The use of Maximyze provides a variety of potential productivity, quality and environmental benefits to Buckman customers in the manufacture of tissue, paper and paperboard materials. These include:
- Improved paper product strength, which enables a reduction in the amount of cellulose fiber required to attain the necessary product performance specifications. In one application, the basis weight of the paper product was reduced by three pounds per 1,000 square feet with no loss of quality, resulting in a one percent reduction in the amount of wood pulp required, and therefore fewer trees were needed to create the same product. This amounts to the reduction of wood needed to produce these products by thousands of tons annually.
– Lighter weight paper or board translates into reduced resources required for shipping.
– Improved strength of paper made from recycled fibers, allowing a papermaker to use more recovered paper.
- Significantly reduces energy requirements for refining, up to complete elimination. Refining is an energy-intensive process that collapses the fiber and modifies its surface to improve inter-fiber bonding.
- Improves water removal in the papermaking process so less steam is required to dry the paper on the paper machine. The combination of enzyme action and reduced refining results in fewer fiber fragments and fines.
- Increases fiber choice flexibility. For example, the paper maker may be able to increase the proportion of hardwood fiber or recycled fiber used. To the papermaker this reduces cost. In addition, Eucalyptus (hardwood) plantations supply cellulose fiber much more quickly, requiring less forest land compared to softwoods.
"Each of these benefits has a different level of importance to each of our customers, whether they are looking for opportunities to use more plantation and less forestation hardwoods, more strength with less fiber in their paper and tissue, less energy usage, or lighter end-products," added Buckman Gibson. "From a global environmental perspective, the Maximyze product portfolio is an excellent example of a technology with meaningful impact as we look for ways to reduce the strain on natural resources in the production of such basics as toilet paper, office and printing papers, and packing materials for a growing world population."
“We congratulate Buckman on receiving this prestigious and well-deserved award,” said Suhas Apte, Vice President, Global Sustainability for Kimberly-Clark. “As Kimberly-Clark continues to pursue innovation to help us deliver against our challenging sustainability goals, we are encouraged to see our valued supplier partner recognized for its development of Maximyze enzymes, which offer Kimberly-Clark the potential for fiber choice flexibility and reduced energy usage.”

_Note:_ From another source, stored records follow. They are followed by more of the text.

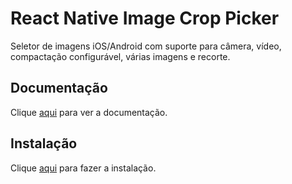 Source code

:# React Native Image Crop Picker

Seletor de imagens iOS/Android com suporte para câmera, vídeo, compactação configurável, várias imagens e recorte.

## Documentação

Clique [aqui](https://github.com/ivpusic/react-native-image-crop-picker) para ver a documentação.

## Instalação

Clique [aqui](https://www.npmjs.com/package/react-native-image-crop-picker) para fazer a instalação.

Buckman is a major innovator and leader in the international paper industry, with a commitment to stewardship and sustainability that demands continuous improvement. This commitment means Buckman is focused at all levels on preserving our environment through more efficient use of resources like energy and raw materials, minimizing the use of non-renewable resources, and maximizing safety for everyone involved with our products and processes. The Maximyze technology delivers these benefits. One major advantage of paper is that its basic raw material (trees) is renewable; the paper industry has a strong commitment to sustainability in maintaining forest lands. Yet there is also a major commitment to recycling: 63.5 percent of paper consumed in the U.S. is recovered (2010 statistics) and recycled to be reused back in the manufacture of paper and paperboard.
The Presidential Green Chemistry Challenge Awards are bestowed in five categories: Academic, Small Business, Greener Synthetic Pathways, Greener Reaction Conditions, and Designing Greener Chemicals. The 2012 award is the second for Buckman. In 2004, its Optimyze® Enzyme Technology to Improve Paper Recycling won the EPA Presidential Green Chemistry Challenge Award in the Greener Reaction Conditions category. Since the program launch by the EPA, some 1,500 nominations have been considered and only 87 awards given.